Desde una perspectiva regional, América Latina ha defendido históricamente el principio de no intervención, y nada indica que esta tradición haya cambiado. Sin embargo, la capacidad de la región para articular posiciones comunes es hoy más limitada que nunca. El multilateralismo latinoamericano atraviesa una crisis profunda: las instituciones regionales carecen de cohesión, los gobiernos están polarizados y la agenda doméstica domina por completo las prioridades nacionales. En este contexto, resulta improbable una reacción unificada ante cualquier escalada. Los países del continente arrastran graves desafíos internos que eclipsan cualquier preocupación por la situación venezolana. 

Históricamente, además, América del Sur ha intervenido poco en la crisis venezolana, lo que debilita su legitimidad para actuar ahora. Una postura firme contra Estados Unidos también sería difícil de sostener: aunque la región mantiene su retórica anti-intervencionista, tampoco desea tensar sus relaciones con un actor del que depende económica y estratégicamente. Es posible que algunos gobiernos emitan críticas políticas, pero es improbable que estas se traduzcan en acciones. 

En el escenario ideal, países regionales fuertes como Chile o Brasil deben de ejercer como mediadores. No obstante, esto no parece viable, y un gobierno puesto por un actor externo tampoco parece que sea la mejor solución.

Más allá de la región, la reacción de la comunidad internacional añade un nivel adicional de incertidumbre. La atención se concentra en las grandes potencias, especialmente Rusia y China, aliados estratégicos de Maduro. Circulan especulaciones sobre un posible entendimiento informal entre Moscú y Washington: Rusia consolidaría sus posiciones en Ucrania mientras Estados Unidos persigue sus objetivos en Venezuela sin interferencia mutua. Sin embargo, estas teorías carecen de confirmación y se mantienen en el terreno de la conjetura.

Lo que sí es evidente es la tendencia global que subyace a este episodio. El sistema internacional basado en normas y resolución pacífica de disputas está siendo reemplazado por uno fundado en amenazas y la posibilidad del uso del poder militar. Venezuela se convierte así en un nuevo escenario donde se refleja la erosión del orden liberal y la reaparición de lógicas de fuerza en la política internacional contemporánea.

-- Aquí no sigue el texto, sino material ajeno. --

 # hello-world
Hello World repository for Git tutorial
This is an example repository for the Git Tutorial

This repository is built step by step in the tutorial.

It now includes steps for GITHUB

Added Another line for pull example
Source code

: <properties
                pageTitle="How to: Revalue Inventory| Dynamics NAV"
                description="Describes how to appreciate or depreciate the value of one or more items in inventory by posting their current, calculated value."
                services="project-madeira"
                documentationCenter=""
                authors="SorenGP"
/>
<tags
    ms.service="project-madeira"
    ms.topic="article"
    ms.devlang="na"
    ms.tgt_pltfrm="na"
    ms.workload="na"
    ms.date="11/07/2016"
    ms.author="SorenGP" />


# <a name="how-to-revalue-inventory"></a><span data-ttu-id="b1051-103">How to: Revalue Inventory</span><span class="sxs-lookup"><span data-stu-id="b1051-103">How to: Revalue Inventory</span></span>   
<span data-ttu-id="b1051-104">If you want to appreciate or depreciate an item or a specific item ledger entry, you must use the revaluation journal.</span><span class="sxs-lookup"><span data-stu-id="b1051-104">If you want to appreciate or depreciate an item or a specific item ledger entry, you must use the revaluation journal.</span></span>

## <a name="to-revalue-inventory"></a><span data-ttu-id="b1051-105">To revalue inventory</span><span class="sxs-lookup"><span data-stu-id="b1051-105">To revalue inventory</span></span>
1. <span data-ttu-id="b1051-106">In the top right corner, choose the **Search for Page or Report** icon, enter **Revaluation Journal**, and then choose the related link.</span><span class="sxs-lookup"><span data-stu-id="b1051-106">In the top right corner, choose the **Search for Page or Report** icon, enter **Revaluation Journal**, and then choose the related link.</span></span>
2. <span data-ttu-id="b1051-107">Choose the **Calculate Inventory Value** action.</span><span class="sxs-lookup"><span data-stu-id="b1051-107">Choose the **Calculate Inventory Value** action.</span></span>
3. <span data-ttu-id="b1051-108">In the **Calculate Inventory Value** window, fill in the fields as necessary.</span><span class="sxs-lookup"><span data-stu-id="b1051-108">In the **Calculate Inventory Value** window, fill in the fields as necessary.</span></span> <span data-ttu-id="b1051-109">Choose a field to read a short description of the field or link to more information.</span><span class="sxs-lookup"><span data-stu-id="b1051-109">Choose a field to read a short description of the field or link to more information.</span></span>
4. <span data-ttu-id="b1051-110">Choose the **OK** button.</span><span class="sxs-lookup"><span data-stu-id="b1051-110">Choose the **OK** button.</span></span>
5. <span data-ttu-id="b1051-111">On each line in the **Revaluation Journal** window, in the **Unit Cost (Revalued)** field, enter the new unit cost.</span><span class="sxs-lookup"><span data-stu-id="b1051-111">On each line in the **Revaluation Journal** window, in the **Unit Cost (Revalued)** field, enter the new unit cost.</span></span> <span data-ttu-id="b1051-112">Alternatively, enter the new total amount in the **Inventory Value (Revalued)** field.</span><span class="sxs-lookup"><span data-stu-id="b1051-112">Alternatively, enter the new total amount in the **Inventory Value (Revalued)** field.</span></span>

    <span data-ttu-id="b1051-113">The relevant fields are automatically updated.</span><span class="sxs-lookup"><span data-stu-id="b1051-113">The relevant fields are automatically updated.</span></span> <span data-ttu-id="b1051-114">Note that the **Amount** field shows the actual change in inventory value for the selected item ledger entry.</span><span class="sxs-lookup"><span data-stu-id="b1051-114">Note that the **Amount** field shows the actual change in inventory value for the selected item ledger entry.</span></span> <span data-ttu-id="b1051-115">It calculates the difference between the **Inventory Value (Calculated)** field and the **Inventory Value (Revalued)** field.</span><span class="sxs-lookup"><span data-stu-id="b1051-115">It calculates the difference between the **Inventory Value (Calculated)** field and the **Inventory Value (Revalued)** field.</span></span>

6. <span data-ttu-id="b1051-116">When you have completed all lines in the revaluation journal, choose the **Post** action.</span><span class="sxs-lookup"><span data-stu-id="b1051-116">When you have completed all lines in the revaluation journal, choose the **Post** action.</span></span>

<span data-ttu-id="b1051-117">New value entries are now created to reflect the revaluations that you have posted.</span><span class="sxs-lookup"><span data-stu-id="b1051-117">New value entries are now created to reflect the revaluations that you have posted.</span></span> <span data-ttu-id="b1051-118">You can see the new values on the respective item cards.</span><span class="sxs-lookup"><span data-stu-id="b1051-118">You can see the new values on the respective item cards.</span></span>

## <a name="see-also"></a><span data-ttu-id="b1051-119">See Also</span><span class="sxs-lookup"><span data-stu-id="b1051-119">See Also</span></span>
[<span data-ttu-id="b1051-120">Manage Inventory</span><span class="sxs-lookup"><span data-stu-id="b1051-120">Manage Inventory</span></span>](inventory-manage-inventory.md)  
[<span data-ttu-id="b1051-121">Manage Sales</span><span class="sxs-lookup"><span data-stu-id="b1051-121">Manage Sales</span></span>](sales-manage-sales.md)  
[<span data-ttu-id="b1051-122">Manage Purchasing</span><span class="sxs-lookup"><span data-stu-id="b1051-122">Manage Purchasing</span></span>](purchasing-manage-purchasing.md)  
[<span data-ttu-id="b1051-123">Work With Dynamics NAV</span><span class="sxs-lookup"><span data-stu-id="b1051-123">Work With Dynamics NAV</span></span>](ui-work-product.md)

LECCIONES DE LAS TENSIONES

El análisis de la estrategia estadounidense bajo el mandato de Trump sugiere que una intervención militar en Venezuela es poco probable. Washington ha optado por una combinación de presión económica, aislamiento diplomático y acciones destinadas a debilitar las redes que sostienen al régimen. El reciente cierre del espacio aéreo venezolano por parte de Estados Unidos se inscribe precisamente en esta lógica: intensificar la asfixia estratégica sin cruzar el umbral de una confrontación convencional.

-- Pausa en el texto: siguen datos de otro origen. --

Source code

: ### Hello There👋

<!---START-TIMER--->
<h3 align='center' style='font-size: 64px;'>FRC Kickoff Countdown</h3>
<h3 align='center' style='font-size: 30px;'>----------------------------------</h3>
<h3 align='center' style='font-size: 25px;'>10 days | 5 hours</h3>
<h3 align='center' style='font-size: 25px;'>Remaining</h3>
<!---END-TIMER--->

La estrategia estadounidense responde a un cálculo más amplio. Estado Unidos es conocedor de que su hegemonía está siendo cuestionada, por ello lanza ofensivas preventivas, que disciplinan territorios y mandan mensajes. 

En este marco, Venezuela es un mal menor. El país representa un escenario desde el cual reafirmar su relato de gran pacificador. No obstante, si surgiera una amenaza mayor en otro punto, como en el Indo-Pacífico o las aguas que rodean Taiwán, Washington no dudaría en redirigir sus recursos militares. 

Lo que ocurra en los próximos meses dependerá menos de la dinámica interna venezolana y más de la evolución del tablero global en el que Estados Unidos busca preservar su posición dominante.